▸ REQUIRED WORK:
Among the entries that follow, how many lines contain the string "bounded"? Write the number alone.

(PROVIDED RECORDS begins)

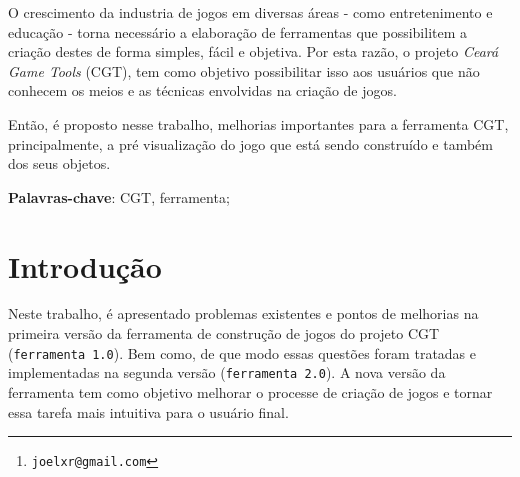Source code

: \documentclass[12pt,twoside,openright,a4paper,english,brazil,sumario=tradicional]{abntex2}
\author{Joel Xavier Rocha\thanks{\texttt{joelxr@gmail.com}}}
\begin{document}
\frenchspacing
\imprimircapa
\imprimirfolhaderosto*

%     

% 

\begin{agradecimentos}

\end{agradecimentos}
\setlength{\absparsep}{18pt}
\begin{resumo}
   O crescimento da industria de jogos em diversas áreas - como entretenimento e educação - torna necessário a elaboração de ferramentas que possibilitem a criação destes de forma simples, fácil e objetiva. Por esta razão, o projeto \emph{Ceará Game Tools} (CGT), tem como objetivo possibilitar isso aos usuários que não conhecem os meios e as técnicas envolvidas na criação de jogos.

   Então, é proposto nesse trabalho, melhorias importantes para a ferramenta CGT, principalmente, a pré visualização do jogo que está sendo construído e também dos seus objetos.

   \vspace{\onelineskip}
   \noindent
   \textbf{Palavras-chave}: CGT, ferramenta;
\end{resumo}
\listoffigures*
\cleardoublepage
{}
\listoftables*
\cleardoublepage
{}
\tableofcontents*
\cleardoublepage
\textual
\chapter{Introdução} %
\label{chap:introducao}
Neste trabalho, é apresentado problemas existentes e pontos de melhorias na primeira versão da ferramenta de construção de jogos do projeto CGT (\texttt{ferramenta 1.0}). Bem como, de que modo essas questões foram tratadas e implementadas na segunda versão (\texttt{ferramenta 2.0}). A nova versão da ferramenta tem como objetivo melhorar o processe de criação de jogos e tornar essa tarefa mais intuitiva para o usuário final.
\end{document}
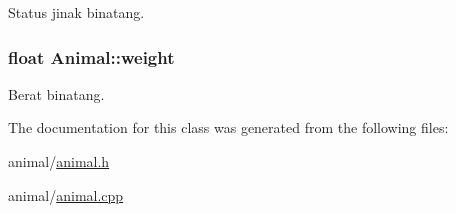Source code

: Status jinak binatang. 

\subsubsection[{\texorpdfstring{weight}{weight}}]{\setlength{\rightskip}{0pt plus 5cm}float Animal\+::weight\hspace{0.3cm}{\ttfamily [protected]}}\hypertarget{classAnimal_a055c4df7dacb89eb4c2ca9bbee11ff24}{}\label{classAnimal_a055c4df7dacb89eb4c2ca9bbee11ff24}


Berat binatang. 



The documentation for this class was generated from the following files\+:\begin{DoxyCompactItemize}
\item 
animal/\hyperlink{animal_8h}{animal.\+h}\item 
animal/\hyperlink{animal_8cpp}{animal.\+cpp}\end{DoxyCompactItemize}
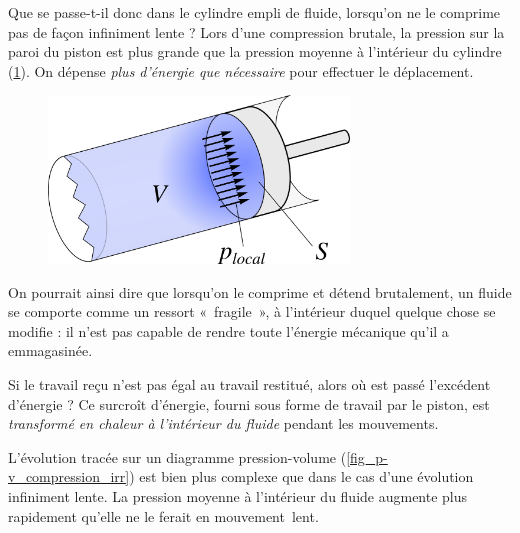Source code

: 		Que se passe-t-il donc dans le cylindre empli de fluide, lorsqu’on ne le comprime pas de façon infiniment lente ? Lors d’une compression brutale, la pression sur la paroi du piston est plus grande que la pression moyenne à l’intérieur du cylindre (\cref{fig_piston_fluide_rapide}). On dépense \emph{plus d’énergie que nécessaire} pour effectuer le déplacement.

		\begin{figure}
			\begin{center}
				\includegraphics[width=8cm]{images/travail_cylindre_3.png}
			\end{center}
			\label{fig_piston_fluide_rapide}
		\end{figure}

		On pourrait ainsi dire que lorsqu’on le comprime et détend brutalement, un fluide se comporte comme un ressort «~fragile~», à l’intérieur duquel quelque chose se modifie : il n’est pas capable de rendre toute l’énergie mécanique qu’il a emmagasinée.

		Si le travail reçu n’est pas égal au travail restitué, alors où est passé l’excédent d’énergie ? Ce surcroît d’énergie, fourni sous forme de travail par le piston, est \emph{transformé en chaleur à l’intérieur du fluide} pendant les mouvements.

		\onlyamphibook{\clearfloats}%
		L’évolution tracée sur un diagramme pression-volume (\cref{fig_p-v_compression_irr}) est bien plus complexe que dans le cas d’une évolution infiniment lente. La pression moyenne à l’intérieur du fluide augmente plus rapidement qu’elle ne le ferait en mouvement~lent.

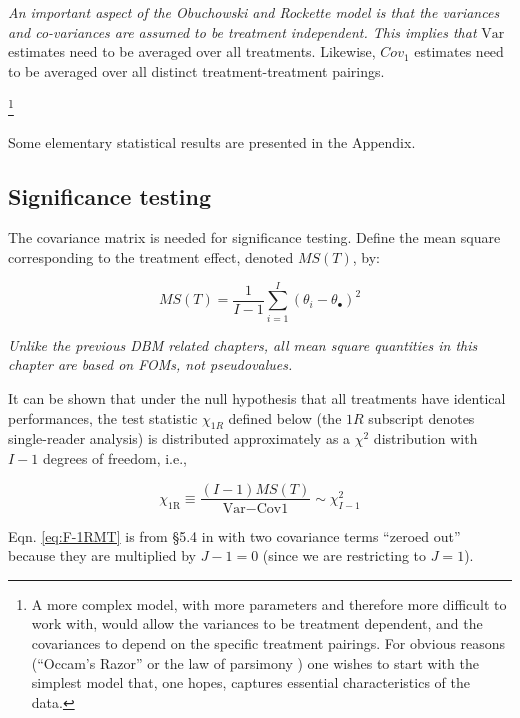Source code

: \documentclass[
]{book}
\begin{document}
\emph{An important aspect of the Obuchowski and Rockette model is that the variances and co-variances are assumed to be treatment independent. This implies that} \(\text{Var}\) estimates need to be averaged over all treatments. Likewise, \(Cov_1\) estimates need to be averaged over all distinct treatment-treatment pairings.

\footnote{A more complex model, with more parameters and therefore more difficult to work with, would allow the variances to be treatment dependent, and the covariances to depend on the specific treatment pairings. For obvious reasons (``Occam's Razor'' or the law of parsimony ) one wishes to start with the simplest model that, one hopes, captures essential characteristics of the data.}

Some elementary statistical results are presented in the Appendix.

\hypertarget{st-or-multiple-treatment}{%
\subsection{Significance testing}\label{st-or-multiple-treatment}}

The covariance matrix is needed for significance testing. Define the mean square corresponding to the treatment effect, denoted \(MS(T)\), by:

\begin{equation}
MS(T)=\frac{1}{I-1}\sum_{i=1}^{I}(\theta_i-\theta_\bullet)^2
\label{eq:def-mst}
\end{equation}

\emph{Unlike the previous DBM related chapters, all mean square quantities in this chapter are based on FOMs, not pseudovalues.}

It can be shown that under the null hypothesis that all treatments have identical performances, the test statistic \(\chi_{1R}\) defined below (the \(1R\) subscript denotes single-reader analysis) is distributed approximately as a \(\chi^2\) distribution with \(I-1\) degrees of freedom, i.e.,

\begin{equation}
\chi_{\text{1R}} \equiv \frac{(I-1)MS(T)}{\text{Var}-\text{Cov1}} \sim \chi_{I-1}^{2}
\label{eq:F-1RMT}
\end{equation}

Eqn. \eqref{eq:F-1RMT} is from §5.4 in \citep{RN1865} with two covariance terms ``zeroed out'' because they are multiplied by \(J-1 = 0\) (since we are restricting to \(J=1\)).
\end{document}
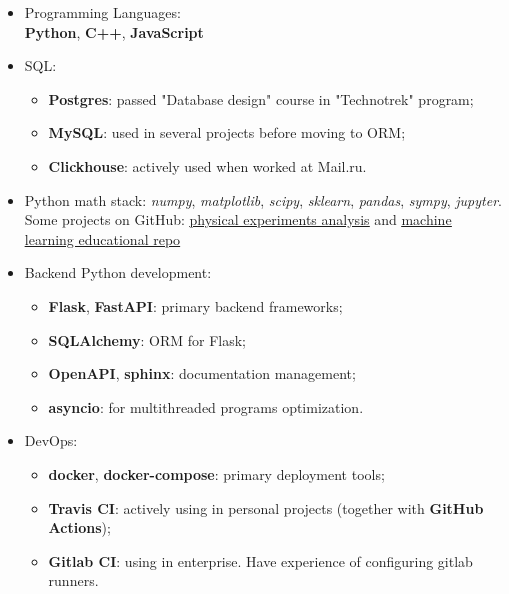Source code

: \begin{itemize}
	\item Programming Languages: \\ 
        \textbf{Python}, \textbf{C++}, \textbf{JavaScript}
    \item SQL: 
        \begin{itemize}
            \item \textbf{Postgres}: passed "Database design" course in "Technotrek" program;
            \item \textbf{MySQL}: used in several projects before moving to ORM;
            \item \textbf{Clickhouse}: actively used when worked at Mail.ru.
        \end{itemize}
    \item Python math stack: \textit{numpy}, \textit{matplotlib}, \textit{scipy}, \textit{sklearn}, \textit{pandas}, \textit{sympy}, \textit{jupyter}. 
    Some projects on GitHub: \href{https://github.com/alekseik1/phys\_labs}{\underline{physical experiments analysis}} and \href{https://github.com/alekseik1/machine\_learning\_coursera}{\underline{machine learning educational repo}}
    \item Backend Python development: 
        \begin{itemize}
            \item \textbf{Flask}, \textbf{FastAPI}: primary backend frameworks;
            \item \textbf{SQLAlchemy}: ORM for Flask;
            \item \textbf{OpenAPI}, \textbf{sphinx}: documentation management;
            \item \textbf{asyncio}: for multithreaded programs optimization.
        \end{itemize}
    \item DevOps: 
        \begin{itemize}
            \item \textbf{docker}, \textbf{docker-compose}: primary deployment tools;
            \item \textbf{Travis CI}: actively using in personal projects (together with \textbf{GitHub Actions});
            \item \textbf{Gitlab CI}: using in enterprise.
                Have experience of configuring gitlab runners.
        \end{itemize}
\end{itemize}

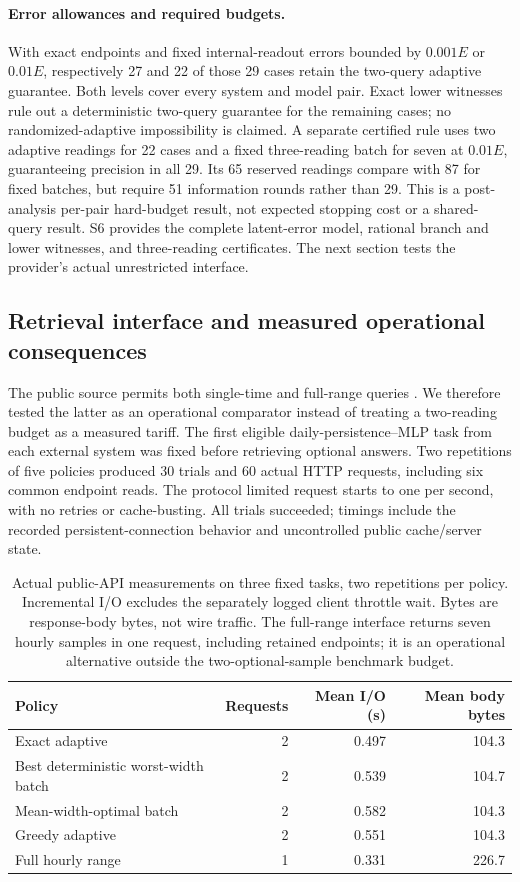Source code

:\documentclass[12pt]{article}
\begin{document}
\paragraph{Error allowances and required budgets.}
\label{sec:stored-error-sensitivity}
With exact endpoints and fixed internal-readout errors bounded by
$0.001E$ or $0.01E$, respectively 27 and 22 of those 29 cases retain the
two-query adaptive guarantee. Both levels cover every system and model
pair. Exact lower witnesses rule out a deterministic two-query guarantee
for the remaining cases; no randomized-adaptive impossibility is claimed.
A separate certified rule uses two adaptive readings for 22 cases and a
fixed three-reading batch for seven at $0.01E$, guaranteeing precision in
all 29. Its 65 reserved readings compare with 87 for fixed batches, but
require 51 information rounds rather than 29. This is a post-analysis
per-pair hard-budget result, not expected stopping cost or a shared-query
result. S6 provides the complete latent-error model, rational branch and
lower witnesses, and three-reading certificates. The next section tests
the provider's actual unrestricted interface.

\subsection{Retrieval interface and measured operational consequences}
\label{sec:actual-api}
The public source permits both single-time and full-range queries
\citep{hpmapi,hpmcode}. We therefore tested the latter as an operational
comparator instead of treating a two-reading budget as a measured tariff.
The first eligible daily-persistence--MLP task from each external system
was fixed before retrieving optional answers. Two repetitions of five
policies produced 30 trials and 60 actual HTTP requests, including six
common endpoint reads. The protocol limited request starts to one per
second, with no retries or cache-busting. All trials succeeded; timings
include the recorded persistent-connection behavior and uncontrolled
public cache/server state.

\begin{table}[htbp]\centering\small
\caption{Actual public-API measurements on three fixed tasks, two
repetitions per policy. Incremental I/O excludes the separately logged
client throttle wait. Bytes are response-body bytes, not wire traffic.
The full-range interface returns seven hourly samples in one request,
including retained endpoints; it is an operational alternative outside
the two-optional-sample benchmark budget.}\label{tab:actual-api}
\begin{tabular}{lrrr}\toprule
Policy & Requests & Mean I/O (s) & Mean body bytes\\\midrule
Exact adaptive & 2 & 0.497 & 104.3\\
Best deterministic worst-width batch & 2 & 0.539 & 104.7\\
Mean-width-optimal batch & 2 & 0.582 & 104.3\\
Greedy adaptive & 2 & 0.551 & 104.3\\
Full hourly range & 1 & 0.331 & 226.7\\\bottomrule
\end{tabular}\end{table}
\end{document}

(PROVIDED RECORDS ends)
(PROVIDED RECORDS begins)

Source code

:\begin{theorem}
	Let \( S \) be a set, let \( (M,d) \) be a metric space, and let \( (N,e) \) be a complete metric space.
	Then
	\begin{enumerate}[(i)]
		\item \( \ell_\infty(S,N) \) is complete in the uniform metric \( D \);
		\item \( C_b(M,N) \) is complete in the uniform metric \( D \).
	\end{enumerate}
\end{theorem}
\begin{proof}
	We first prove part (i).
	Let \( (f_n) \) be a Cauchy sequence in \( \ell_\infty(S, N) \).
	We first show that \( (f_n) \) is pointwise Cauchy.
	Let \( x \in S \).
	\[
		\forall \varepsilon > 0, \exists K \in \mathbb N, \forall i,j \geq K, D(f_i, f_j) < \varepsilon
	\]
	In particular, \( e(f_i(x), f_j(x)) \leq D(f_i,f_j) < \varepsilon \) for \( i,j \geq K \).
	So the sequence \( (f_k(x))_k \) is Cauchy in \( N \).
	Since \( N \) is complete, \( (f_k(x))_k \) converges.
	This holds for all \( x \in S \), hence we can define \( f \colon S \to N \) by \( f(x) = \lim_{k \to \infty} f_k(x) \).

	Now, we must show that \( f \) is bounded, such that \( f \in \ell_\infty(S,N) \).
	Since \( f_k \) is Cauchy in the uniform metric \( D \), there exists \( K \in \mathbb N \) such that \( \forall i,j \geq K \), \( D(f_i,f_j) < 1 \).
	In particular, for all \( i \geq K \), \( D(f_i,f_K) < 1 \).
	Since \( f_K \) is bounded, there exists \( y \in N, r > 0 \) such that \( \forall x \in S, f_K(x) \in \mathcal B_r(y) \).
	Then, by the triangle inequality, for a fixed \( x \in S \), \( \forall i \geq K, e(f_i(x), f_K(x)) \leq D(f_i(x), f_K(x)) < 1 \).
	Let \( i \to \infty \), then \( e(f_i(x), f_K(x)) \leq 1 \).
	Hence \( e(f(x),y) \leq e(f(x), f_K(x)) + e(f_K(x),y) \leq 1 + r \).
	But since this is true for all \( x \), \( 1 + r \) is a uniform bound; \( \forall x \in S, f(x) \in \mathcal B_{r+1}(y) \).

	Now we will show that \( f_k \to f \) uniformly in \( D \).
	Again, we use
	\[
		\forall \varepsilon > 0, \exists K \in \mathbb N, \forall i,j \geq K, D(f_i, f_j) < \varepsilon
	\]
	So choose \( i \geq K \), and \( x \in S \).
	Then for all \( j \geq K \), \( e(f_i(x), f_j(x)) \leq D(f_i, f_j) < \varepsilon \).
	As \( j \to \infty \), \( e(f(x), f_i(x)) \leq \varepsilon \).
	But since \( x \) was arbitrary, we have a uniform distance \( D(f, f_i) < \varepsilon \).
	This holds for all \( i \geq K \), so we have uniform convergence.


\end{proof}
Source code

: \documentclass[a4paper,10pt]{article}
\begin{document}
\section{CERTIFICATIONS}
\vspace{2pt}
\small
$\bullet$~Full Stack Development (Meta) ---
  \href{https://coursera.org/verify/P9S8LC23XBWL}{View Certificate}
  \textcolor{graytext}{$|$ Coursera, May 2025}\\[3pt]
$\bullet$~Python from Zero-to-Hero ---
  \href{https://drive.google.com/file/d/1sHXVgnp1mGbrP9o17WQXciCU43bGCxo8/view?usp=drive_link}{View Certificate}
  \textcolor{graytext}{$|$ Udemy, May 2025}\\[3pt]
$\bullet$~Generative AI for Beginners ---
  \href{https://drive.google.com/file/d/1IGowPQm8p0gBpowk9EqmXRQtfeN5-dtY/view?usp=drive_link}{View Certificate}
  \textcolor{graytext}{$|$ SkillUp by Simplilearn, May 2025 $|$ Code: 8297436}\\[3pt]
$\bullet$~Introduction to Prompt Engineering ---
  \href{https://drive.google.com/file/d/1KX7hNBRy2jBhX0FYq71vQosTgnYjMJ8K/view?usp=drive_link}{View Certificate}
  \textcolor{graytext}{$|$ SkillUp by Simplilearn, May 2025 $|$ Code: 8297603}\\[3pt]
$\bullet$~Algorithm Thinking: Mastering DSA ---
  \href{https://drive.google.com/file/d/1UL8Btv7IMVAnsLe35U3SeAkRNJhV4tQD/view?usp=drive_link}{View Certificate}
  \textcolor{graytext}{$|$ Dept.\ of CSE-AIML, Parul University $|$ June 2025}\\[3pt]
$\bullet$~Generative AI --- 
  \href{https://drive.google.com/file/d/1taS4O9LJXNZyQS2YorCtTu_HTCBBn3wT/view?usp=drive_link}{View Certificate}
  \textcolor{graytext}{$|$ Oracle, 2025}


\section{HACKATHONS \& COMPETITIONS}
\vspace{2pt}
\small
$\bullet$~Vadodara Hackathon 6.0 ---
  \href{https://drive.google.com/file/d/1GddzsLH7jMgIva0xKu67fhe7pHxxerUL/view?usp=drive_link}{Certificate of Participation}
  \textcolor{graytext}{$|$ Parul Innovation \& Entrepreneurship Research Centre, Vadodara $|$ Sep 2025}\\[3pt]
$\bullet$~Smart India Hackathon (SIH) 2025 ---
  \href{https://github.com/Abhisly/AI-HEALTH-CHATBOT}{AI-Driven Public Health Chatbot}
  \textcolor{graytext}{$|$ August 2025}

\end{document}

(PROVIDED RECORDS ends)

▸ WRITTEN ANSWER:
3